It happened too fast for me to react. A keen war cry that echoed into the night, a speedy shadow that leapt past me, the sounds of thwacks and thuds that followed in rapid succession, jolting me from my stupor.
I wrapped an arm around the little boy and hauled him behind me. If it hadn't been for the fact that there was a golem kneeling before me, I would've laughed. Sky - bless the sweet soul - was heaving, wide-eyed, a look of aggression that was strange to see on a face that was usually so gentle. He was gripping a wooden stick with both hands, a brittle weapon that was already splintering to pieces.
"Sky," I scolded in a hushed whisper. I grabbed both wrists in one hand and held them down.
I looked back at the golem. It hadn't moved from its position, the key sparkling innocently in the moonlight.

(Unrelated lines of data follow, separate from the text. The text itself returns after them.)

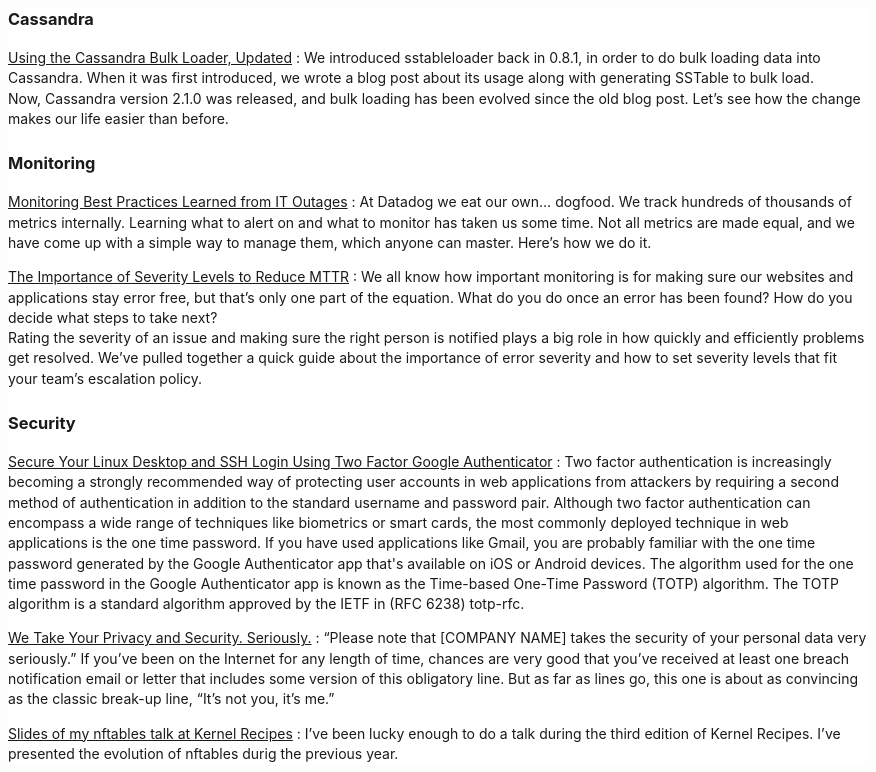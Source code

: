 ### Cassandra

[Using the Cassandra Bulk Loader, Updated](http://planetcassandra.org/blog/using-the-cassandra-bulk-loader-updated/)
: We introduced sstableloader back in 0.8.1, in order to do bulk loading data into Cassandra. When it was first introduced, we wrote a blog post about its usage along with generating SSTable to bulk load.  
Now, Cassandra version 2.1.0 was released, and bulk loading has been evolved since the old blog post. Let’s see how the change makes our life easier than before.

### Monitoring

[Monitoring Best Practices Learned from IT Outages](http://blog.pagerduty.com/2014/09/monitoring-best-practices-it-outages/)
: At Datadog we eat our own… dogfood. We track hundreds of thousands of metrics internally. Learning what to alert on and what to monitor has taken us some time. Not all metrics are made equal, and we have come up with a simple way to manage them, which anyone can master. Here’s how we do it.

[The Importance of Severity Levels to Reduce MTTR](http://blog.pagerduty.com/2014/09/severity-levels-reduce-mttr/)
: We all know how important monitoring is for making sure our websites and applications stay error free, but that’s only one part of the equation. What do you do once an error has been found? How do you decide what steps to take next?  
Rating the severity of an issue and making sure the right person is notified plays a big role in how quickly and efficiently problems get resolved. We’ve pulled together a quick guide about the importance of error severity and how to set severity levels that fit your team’s escalation policy.

### Security

[Secure Your Linux Desktop and SSH Login Using Two Factor Google Authenticator](http://www.cyberciti.biz/open-source/howto-protect-linux-ssh-login-with-google-authenticator/)
: Two factor authentication is increasingly becoming a strongly recommended way of protecting user accounts in web applications from attackers by requiring a second method of authentication in addition to the standard username and password pair. Although two factor authentication can encompass a wide range of techniques like biometrics or smart cards, the most commonly deployed technique in web applications is the one time password. If you have used applications like Gmail, you are probably familiar with the one time password generated by the Google Authenticator app that's available on iOS or Android devices. The algorithm used for the one time password in the Google Authenticator app is known as the Time-based One-Time Password (TOTP) algorithm. The TOTP algorithm is a standard algorithm approved by the IETF in (RFC 6238) totp-rfc. 

[We Take Your Privacy and Security. Seriously.](http://feedproxy.google.com/~r/KrebsOnSecurity/~3/kthNdgAMIyg/)
: “Please note that [COMPANY NAME] takes the security of your personal data very seriously.” If you’ve been on the Internet for any length of time, chances are very good that you’ve received at least one breach notification email or letter that includes some version of this obligatory line. But as far as lines go, this one is about as convincing as the classic break-up line, “It’s not you, it’s me.”

[Slides of my nftables talk at Kernel Recipes](https://home.regit.org/2014/09/slides-of-my-nftables-talk-at-kernel-recipes/)
: I’ve been lucky enough to do a talk during the third edition of Kernel Recipes. I’ve presented the evolution of nftables durig the previous year.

This was impossible. There were six - only six - who were approached by the golems and not a single one in history had ever been a human. Si, mostly. A handful of pixies and sprites. Maybe an imp here and there.
Sky wriggled a hand free and threw his stick at the golem. It rebounded off of its head, clattering to the ground. I snatched his arm back and forced him to sit.
For all the life it had just a moment ago, it now lay still, as if it had been robbed of its newfound existence. The coals that made up the bulk of its body had started to cool and I watched. I waited.
Was it sentient? Was it aware?
I turned to Sky and grabbed his arms to keep him still. I winced at the sharp pain that shot up to my shoulder but this was important. I needed him to know how important this was.
"You can't tell anybody about this," I said. He had started to open his mouth. To protest, to wonder, to disagree? I cupped his face, making sure his eyes could see mine - the panic that brewed, the alarm that ran rampant. "Sky. You can not tell anybody about this."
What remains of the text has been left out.